Thankfully, there are many different video editors you can choose from that fit your experience level and needs. And some of the best ones are free. That’s a bonus when you are just starting out or even if you’re advanced, but want to try out the editor before making a commitment.

Free versions sometimes come with restrictions though. For video editing that usually means you don’t have many options for exporting your video, or the more advanced features won’t work. There are some exceptions though, that are totally free and awesome. Here are three that can be used for free with restrictions or awesomeness noted.

All of the video editors in this blog are cross-platform. They will work on Mac, Windows and Linux operating systems.


One of the most disruptive developments in the world of business and technology is “The Cloud”. Virtually every industry is leveraging it by offering services and products that live “out there”, somewhere in the unknown vastness that is the Internet (of course that’s the overly dramatised description!). The video creation industry is no exception. Enter WeVideo.

This cloud-based video editing service offers a large selection of features. And of course it has the option to use a free account. The key here is the “option”. You can do quite a bit with the free version, though you’ll have to live with the following restrictions:

  • 720p top resolution. You can’t create videos in 1080p with the free account. This is probably fine for many purposes, but if you want true HD you’ll have to go pay up.
  • Limited storage. You only get 1 GB of storage for your video within the service. Whether this is a serious restriction depends on what videos you’re making, but if you’re willing to live with the other restrictions on the free account you may not need more.
  • Limited video length. This is potentially the most limiting of all the restrictions. You get a total video time of just 5 minutes per month. For example, 5 one minute videos or one 5-minute video, or any combination that adds up to 5 minutes. As a free user, there isn’t any way to get more “publish time” as they call it. You need to upgrade to a paid account to get more.
  • Only one export (“publish” in their terms) option. The only encoding option is H.264 “(baseline profile)”, 25 fps, 16:9 ratio and MPEG AAC audio codec.
  • Can’t use some advanced features. Free accounts can’t use screen recording, green screens or slow motion among others.
  • WeVideo branding included. Free users all have the WeVideo branding on the top right corner. And it’s kinda big. Whether this matters depends on what sort of video you’re making.

But it isn’t all bad. Here are some of the high points for free users:

  • Choose an interface based on your experience level. WeVideo caters to all levels by offering users the chance to choose how they want to edit. New, or recreational, users will probably like the Storyboard mode. This allows you to focus on the sequence of images or video clips rather than timing.
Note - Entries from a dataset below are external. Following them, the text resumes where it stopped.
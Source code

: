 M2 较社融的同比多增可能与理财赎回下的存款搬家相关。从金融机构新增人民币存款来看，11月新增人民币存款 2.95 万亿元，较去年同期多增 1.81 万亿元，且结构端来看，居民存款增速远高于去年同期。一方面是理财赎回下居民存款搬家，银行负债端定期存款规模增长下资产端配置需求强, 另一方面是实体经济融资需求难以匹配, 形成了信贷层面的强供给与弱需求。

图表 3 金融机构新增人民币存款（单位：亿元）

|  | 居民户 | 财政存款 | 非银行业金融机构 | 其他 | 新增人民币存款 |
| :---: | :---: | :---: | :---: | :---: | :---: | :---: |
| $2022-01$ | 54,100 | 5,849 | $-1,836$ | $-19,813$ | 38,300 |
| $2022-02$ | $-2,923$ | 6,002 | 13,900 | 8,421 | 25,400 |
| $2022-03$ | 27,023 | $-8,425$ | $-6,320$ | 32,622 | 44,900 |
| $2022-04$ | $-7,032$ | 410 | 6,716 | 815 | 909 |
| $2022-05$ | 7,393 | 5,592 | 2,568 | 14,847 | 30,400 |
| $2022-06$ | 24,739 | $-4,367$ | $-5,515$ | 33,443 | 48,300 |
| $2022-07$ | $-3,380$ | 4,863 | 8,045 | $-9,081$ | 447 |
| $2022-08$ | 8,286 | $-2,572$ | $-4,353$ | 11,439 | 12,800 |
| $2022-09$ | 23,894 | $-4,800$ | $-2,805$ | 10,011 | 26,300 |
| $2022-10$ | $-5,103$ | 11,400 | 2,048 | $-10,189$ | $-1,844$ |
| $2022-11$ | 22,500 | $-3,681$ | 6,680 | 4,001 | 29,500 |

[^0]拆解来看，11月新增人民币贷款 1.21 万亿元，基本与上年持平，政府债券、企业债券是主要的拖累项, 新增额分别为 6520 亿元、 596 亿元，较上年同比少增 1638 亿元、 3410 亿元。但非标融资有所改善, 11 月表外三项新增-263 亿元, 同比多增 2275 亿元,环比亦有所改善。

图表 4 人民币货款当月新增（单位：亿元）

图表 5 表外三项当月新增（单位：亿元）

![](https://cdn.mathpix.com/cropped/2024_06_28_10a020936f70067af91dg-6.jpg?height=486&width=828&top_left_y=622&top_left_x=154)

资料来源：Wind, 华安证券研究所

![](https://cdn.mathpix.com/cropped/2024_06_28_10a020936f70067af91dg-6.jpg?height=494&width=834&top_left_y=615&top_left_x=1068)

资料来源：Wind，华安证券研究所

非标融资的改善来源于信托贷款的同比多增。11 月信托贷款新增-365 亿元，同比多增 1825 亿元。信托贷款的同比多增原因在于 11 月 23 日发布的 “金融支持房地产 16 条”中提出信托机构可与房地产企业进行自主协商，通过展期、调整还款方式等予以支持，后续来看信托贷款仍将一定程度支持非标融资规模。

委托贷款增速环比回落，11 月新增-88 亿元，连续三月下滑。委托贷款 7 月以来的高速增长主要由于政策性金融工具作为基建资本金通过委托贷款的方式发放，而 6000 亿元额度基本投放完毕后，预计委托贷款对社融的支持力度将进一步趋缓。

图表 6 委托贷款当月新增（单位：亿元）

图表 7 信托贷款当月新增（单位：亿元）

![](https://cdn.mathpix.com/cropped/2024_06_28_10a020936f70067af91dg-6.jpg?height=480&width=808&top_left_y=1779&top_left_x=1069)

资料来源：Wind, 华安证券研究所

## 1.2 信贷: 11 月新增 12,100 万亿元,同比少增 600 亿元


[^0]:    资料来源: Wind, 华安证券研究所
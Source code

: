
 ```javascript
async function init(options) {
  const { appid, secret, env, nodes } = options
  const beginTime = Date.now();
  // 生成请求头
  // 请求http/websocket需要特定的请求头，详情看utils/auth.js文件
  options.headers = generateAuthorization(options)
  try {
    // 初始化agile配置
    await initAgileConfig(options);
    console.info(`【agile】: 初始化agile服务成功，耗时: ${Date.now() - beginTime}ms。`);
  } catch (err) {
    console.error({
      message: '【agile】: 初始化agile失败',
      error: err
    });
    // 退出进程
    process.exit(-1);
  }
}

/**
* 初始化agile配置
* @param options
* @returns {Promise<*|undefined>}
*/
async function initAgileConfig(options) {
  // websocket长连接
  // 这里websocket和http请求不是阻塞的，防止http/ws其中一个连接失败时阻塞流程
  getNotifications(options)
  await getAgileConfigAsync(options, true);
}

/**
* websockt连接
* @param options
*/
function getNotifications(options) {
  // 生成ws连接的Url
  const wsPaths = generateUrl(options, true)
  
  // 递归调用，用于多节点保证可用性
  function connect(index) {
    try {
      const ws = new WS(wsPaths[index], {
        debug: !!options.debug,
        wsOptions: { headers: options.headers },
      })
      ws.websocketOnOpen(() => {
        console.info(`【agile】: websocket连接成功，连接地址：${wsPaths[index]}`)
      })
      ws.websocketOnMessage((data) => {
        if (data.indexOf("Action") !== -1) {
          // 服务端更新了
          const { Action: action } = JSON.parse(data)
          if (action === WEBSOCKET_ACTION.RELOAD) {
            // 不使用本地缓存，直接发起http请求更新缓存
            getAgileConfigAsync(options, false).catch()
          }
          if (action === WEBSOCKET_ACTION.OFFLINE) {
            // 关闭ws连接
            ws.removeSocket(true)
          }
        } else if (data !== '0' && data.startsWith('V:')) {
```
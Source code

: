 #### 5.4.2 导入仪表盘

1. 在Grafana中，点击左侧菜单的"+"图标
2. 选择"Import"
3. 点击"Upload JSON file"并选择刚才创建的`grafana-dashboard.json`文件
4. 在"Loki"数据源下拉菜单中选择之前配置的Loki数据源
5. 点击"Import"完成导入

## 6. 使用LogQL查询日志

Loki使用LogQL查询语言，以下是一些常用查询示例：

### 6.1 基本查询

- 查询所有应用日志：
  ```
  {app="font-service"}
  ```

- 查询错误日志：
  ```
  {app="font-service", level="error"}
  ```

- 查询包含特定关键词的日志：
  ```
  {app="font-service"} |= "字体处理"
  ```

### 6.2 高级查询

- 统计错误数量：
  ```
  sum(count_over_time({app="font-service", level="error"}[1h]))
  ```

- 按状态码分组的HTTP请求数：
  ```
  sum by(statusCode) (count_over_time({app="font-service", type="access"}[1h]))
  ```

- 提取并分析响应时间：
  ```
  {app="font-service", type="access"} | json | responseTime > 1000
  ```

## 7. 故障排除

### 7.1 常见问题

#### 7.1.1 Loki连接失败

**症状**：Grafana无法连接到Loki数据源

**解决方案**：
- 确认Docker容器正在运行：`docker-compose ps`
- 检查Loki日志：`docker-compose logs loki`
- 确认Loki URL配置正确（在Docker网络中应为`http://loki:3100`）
Advanced users can use the Timeline mode, which is basically what most editors provide. There’s a timeline at the bottom and everything is done in relation to it. You can also switch between modes with the click of a button.
  • Export to common services. WeVideo directly supports publishing your video to most of the major services including Vimeo, YouTube, DropBox, Facebook, Google Drive, and a couple others. You can also download the finished product to your computer.
  • Includes content. You can choose from backgrounds, frames, overlays, music, themes to include in your video creation. Not everything needs to be created from scratch. But the choices are limited in the free account. You’ll need to pay to get access to the whole library.
  • Offers training and support. If you visit the WeVideo Academy, you’ll find tutorial videos on all the basic and advanced features available. Support is offered through their knowledgebase. There are some videos on YouTube as well, though not as many as some of the other options.

The features and restrictions above all refer to the “personal” account type. Business and education accounts are available, but there is no free option. You can try the personal one, but your business (or institution) will have to pay to get all the features they provide. It may be worth it if you have a team of video creators.

A major benefit to using a cloud-based service is the opportunity to collaborate. Paid users can either collaborate on the same video, or simply share a creative space (media) without editing permission on each other’s videos.

One final point about WeVideo. Since it’s in the Cloud, you’ll need to upload all your media or retrieve it from Dropbox (or other supported online file storage). Depending on your project this can take a long, long time. You can sign up for the free account at their website


A favorite tool in my house is Blender. It’s a free, open-source, 3D modeling, animation, and video editing program. Whew! What a mouthful. But it’s one of the tools that falls into the awesome category. Here’s why:

  • Did I say it’s free? Their tagline is “Free to use for any purpose, forever”. You can’t get more definitive than that – and you’ll see why that’s important when we look at some of the other options.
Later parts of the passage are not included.